Vasculhando as agendas públicas dos ministros do Bolsonaro, o repórter Rafael Neves notou que Abraham “imprecionante” Weintraub recebeu anteontem lobistas de um método de ensino de matemática chamado Cingapura.

O método ficou famoso nos últimos tempos por ter sido adotado por Jeff Bezos, dono da Amazon. O problema não é o método, mas as pessoas envolvidas no lobby. Weintraub apagou o nome de um deles de sua agenda oficial (por quê?), mas nós vamos contar quem são ele e sua turma.

Otávio Fakhoury.

Sábado, 15 de fevereiro de 2020

O nome pode não te dizer nada até a gente contar que Fakhoury é da turma de milicianos virtuais do governo Bolsonaro. Ele entende tanto de educação quanto Weintraub de língua portuguesa. Fakhoury é bom mesmo em outra coisa: colaborador e conselheiro editorial dum site dedicado a implementar a agenda de extrema-direita chamado Crítica Nacional, ele já foi enrolado em CPI de noticias falsas.
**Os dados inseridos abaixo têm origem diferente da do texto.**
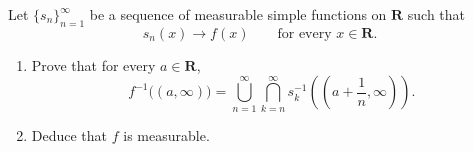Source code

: \begin{problem}
    Let \(\{s_n\}_{n=1}^\infty\) be a sequence of measurable simple functions on \(\mathbf{R}\) such that
    \[
    s_n(x)\to f(x)\qquad \text{for every }x\in \mathbf{R}.
    \]
    \begin{enumerate}
        \item[(a)] Prove that for every \(a\in \mathbf{R}\),
        \[
        f^{-1}\bigl((a,\infty)\bigr)
        =
        \bigcup_{n=1}^\infty \bigcap_{k=n}^\infty
        s_k^{-1}\!\left(\left(a+\frac1n,\infty\right)\right).
        \]
        
        \item[(b)] Deduce that \(f\) is measurable.
    \end{enumerate}
\end{problem}

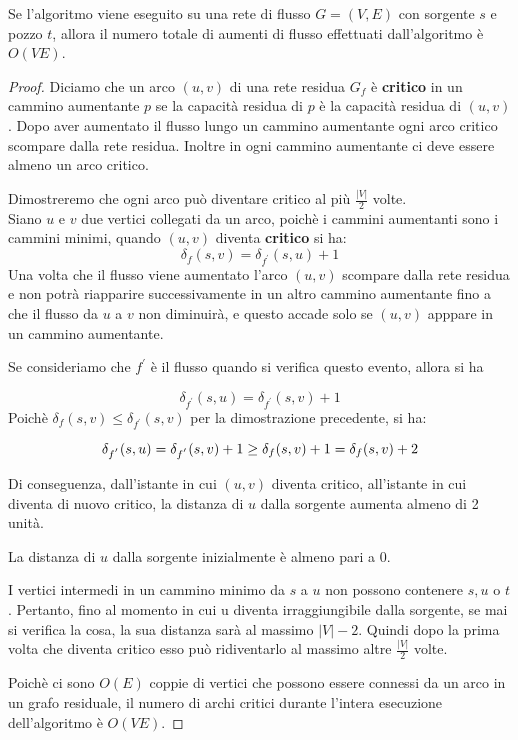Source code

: \begin{minipage}{\textwidth}
    \begin{myblockquote}
        \begin{theorem}
            Se l'algoritmo viene eseguito su una rete di flusso $G = (V, E)$ con
            sorgente $s$ e pozzo $t$, allora il numero totale di aumenti di flusso
            effettuati dall'algoritmo è $O(VE)$.
        \end{theorem}
    \end{myblockquote}
\end{minipage}

\begin{proof}
    Diciamo che un arco $(u,v)$ di una rete residua $G_f$ è \textbf{critico} in un
    cammino aumentante $p$ se la capacità residua di $p$ è la capacità residua di
    $(u,v)$. Dopo aver aumentato il flusso lungo un cammino aumentante ogni arco
    critico scompare dalla rete residua. Inoltre in ogni cammino aumentante ci deve
    essere almeno un arco critico.

    Dimostreremo che ogni arco può diventare critico al più $\frac{|V|}{2}$ volte.\\

    Siano $u$ e $v$ due vertici collegati da un arco, poichè i cammini aumentanti
    sono i cammini minimi, quando $(u,v)$ diventa \textbf{critico} si ha:
    $$
        \delta_f(s,v) = \delta_{f^{'}}(s,u) +1
    $$
    Una volta che il flusso viene aumentato l'arco $(u,v)$ scompare dalla rete
    residua e non potrà riapparire successivamente in un altro cammino aumentante
    fino a che il flusso da $u$ a $v$ non diminuirà, e questo accade solo se $(u,v)$
    apppare in un cammino aumentante.

    Se consideriamo che $f^{'}$ è il flusso quando si verifica questo evento, allora
    si ha

    $$
        \delta_{f^{'}}(s,u) = \delta_{f^{'}}(s,v) +1
    $$
    Poichè $\delta_f(s,v) \le \delta_{f^{'}}(s,v)$ per la dimostrazione precedente,
    si ha:

    $$
        \delta_{f^{'}}(s,u) =  \delta_{f^{'}}(s,v) + 1 \\
        \ge \delta_f(s,v) + 1
        = \delta_f(s,v) +2
    $$


    Di conseguenza, dall'istante in cui $(u,v)$ diventa critico, all'istante in cui
    diventa di nuovo critico, la distanza di $u$ dalla sorgente aumenta almeno di 2
    unità.

    La distanza di $u$ dalla sorgente inizialmente è almeno pari a 0.

    I vertici intermedi in un cammino minimo da $s$ a $u$ non possono contenere $s,
        u$ o $t$. Pertanto, fino al momento in cui u diventa irraggiungibile dalla
    sorgente, se mai si verifica la cosa, la sua distanza sarà al massimo $|V| -2$.
    Quindi dopo la prima volta che diventa critico esso può ridiventarlo al massimo
    altre $\frac{|V|}{2}$ volte.

    Poichè ci sono $O(E)$ coppie di vertici che possono essere connessi da un arco
    in un grafo residuale, il numero di archi critici durante l'intera esecuzione
    dell'algoritmo è  $O(VE)$.
\end{proof}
O Crítica Nacional é um desses emanadores de lixo da internet. Seus links povoam os grupos de zap dedicados às mamadeiras de piroca de todos os dias, como o kit gay ou a mentira sobre ONGs tacando fogo na Amazônia. Em seus delírios supremos, o Crítica Nacional defende que existe um “poderosíssimo lobby pedófilo na ONU” alimentado, claro, pela esquerda (bu).

Fakhoury é o caso já clássico de nanico gestado pelo bolsonarismo em busca de um negócio com o poder público – porque ninguém é de ferro, claro. Ele foi financiador de campanhas de bolsonaristas. Em 2018, distribuiu R$ 108 mil a gente como Bia Kicis e Luiz Philippe de Orleans e Bragança, o príncipe sem reino.
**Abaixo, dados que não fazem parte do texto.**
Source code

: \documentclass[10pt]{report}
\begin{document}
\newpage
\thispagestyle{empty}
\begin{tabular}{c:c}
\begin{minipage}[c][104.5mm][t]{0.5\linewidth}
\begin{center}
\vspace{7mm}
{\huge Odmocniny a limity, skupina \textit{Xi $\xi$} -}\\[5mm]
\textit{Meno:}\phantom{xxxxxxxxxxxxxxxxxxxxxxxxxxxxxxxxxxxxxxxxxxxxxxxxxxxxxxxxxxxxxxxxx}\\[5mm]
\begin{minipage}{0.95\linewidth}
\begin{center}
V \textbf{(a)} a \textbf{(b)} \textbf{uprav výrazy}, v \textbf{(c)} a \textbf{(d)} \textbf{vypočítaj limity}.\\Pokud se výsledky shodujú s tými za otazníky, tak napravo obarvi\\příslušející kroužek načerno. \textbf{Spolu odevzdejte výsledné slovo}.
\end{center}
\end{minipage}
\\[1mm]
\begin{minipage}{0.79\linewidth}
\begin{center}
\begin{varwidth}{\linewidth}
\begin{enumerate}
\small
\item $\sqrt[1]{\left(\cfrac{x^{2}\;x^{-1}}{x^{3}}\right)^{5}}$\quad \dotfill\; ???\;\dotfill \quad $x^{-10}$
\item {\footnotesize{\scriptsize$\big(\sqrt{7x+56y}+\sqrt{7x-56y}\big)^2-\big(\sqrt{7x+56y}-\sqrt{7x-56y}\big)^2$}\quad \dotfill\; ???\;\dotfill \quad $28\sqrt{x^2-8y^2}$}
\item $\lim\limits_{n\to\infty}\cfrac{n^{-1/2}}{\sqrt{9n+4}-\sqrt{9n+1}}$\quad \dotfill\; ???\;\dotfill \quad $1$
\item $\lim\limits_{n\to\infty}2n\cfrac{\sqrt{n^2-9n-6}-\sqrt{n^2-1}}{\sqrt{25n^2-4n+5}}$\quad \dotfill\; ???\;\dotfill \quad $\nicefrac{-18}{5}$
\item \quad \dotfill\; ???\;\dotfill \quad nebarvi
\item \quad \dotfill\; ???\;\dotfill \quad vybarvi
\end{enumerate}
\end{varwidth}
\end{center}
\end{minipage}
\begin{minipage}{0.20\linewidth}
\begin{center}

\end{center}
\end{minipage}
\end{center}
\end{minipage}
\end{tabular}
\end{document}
Kicis, por exemplo, poderia ser redatora do Crítica Nacional: ela espalhou um vídeo claramente falso (parecia Hermes & Renato) que mostrava três guerrilheiros com vestes militares emoldurados por uma bandeira da Colômbia. Um cosplay de paramilitares das FARC ameaçando Bolsonaro e chamam Lula de “Comandante”. Um pastiche.

Mas alguém parece ter alertado Weintraub de que ter agenda pública com Fakhoury era dar muita bandeira. De um dia pro outro, seu nome foi retirado do ar.

Só que eles esqueceram de retirá-lo da agenda de uma assessora do MEC que também participou do mesmo encontro.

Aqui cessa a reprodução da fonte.